Credit: Gerd Altmann / Microsoft
Credit: Gerd Altmann / Microsoft

 コンプライアンスとプライバシーは、密接に関係していることが多く、セキュリティーとも必然的に関連性がある。クラウドセキュリティーチームは、コンプライアンスチームと協力し、現在のソリューションが対象の国や地域の要件を満たしているかどうか、確認する必要がある。

 コンプライアンスのニーズを考えるうえでは、SharePointやTeamsが契機になることが多い。まずは、こうしたオンラインプラットフォームでの多要素認証(MFA)の必要性や要件を計画する。Microsoft自身の手法にせよ、サードパーティーが提供する手法にせよ、MFAの導入は、アクセス制御の強力な手段となる。

 Teamsに関しては、外部アクセスの設定についても見直しておく。外部アクセスとは、社外のユーザーとのやりとりを可能にするための設定で、デフォルトで有効になっている。攻撃者がトロイの木馬を埋め込んだ文書やファイルをTeamsのチャットで送り込んで来る事例も確認されている。リスクやビジネスニーズに応じて、Teamsのアクセスポリシーを入念に検討しておく必要がある。

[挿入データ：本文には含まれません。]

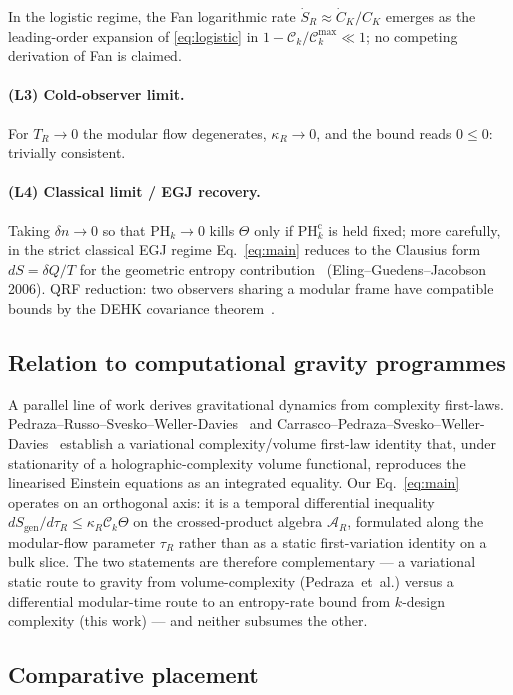 \documentclass[aps,prd,superscriptaddress,nofootinbib,floatfix,10pt]{revtex4-2}
\theoremstyle{remark}
\newcommand{\Sgen}{S_{\mathrm{gen}}}
\newcommand{\tauR}{\tau_{R}}
\newcommand{\kR}{\kappa_{R}}
\newcommand{\Ck}{\mathcal{C}_{k}}
\newcommand{\PHk}{\mathrm{PH}_{k}}
\newcommand{\dn}{\delta n}
\newcommand{\AR}{\mathcal{A}_{R}}
\begin{document}
In the logistic regime, the Fan logarithmic rate
$\dot S_{R}\approx\dot C_{K}/C_{K}$ emerges as the leading-order
expansion of \eqref{eq:logistic} in $1-\Ck/\Ck^{\max}\ll 1$; no
competing derivation of Fan is claimed.

\paragraph{(L3) Cold-observer limit.}
For $T_{R}\to 0$ the modular flow degenerates, $\kR\to 0$, and the
bound reads $0 \le 0$: trivially consistent.

\paragraph{(L4) Classical limit / EGJ recovery.}
Taking $\dn\to 0$ so that $\PHk\to 0$ kills $\Theta$ only if
$\PHk^{\mathrm{c}}$ is held fixed; more carefully, in the strict
classical EGJ regime Eq.~\eqref{eq:main} reduces to the Clausius
form $dS = \delta Q/T$ for the geometric entropy
contribution~\cite{Jacobson1995} (Eling--Guedens--Jacobson 2006). QRF reduction: two
observers sharing a modular frame have compatible bounds by the
DEHK covariance theorem~\cite{DEHK2025a,DEHK2025b}.

\subsection{Relation to computational gravity programmes}
\label{sec:compgrav}

A parallel line of work derives gravitational dynamics from complexity
first-laws. Pedraza--Russo--Svesko--Weller-Davies~\cite{Pedraza2022Threads}
and Carrasco--Pedraza--Svesko--Weller-Davies~\cite{Carrasco2023} establish
a variational complexity/volume first-law identity that, under
stationarity of a holographic-complexity volume functional, reproduces the
linearised Einstein equations as an integrated equality. Our
Eq.~\eqref{eq:main} operates on an orthogonal axis: it is a temporal
differential inequality $d\Sgen/d\tauR \le \kR \Ck \Theta$ on the
crossed-product algebra $\AR$, formulated along the modular-flow
parameter $\tauR$ rather than as a static first-variation identity on a
bulk slice. The two statements are therefore complementary --- a
variational static route to gravity from volume-complexity
(Pedraza~et~al.) versus a differential modular-time route to an
entropy-rate bound from $k$-design complexity (this work) --- and neither
subsumes the other.

\subsection{Comparative placement}
\label{sec:comparative}
\end{document}

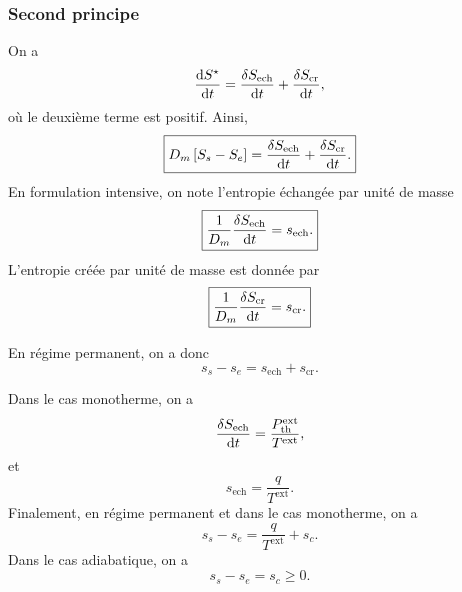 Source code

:         \subsubsection{Second principe}
            
            On a 
            \begin{equation}
                \frac{\mathrm{d} S^{\star}}{\mathrm{d} t}=\frac{\delta S_{\text{ech}}}{\mathrm{d} t}+\frac{\delta S_{\text{cr}}}{\mathrm{d} t},
            \end{equation}
            où le deuxième terme est positif. Ainsi,
            \begin{equation}
                \boxed{
                    D_m\left[S_s-S_e\right]=\frac{\delta S_{\text{ech}}}{\mathrm{d} t}+\frac{\delta S_{\text{cr}}}{\mathrm{d} t}.
                }
            \end{equation}
            En formulation intensive, on note l'entropie échangée par unité de masse
            \begin{equation}
                \boxed{
                    \frac{1}{D_m}\frac{\delta S_{\text{ech}}}{\mathrm{d} t}=s_{\text{ech}}.
                }
            \end{equation}
            L'entropie créée par unité de masse est donnée par
            \begin{equation}
                \boxed{
                    \frac{1}{D_m}\frac{\delta S_{\text{cr}}}{\mathrm{d} t}=s_{\text{cr}}.
                }
            \end{equation}

            En régime permanent, on a donc
            \begin{equation}
                \boxed{s_s-s_e=s_{\text{ech}}+s_{\text{cr}}}.
            \end{equation}

            Dans le cas monotherme, on a
            \begin{equation}
                \frac{\delta S_{\text{ech}}}{\mathrm{d} t}=\frac{P_{\text{th}}^{\text{ext}}}{T^{\text{ext}}},
            \end{equation}
            et
            \begin{equation}
                \boxed{
                    s_{\text{ech}}=\frac{q}{T^{\text{ext}}}.
                }
            \end{equation}
            Finalement, en régime permanent et dans le cas monotherme, on a
            \begin{equation}
                \boxed{
                    s_s-s_e=\frac{q}{T^{\text{ext}}}+s_c.
                }
            \end{equation}
            Dans le cas adiabatique, on a
            \begin{equation}
                \boxed{
                    s_s-s_e=s_c\geqslant 0.
                }
            \end{equation}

 条件付きアクセスポリシーを使うと、SharePointやOneDriveなどのリソースへのアクセスを、ユーザーの場所やIPアドレスに基づいて制限できる。また、管理対象外のデバイスのアクセスも制限することが可能だ。セキュリティーやコンプライアンスに関して、SharePoint、OneDrive、Teamsに適用した機能を常に見直し、ユーザーがアクセスできるデータを必要最小限に限定する。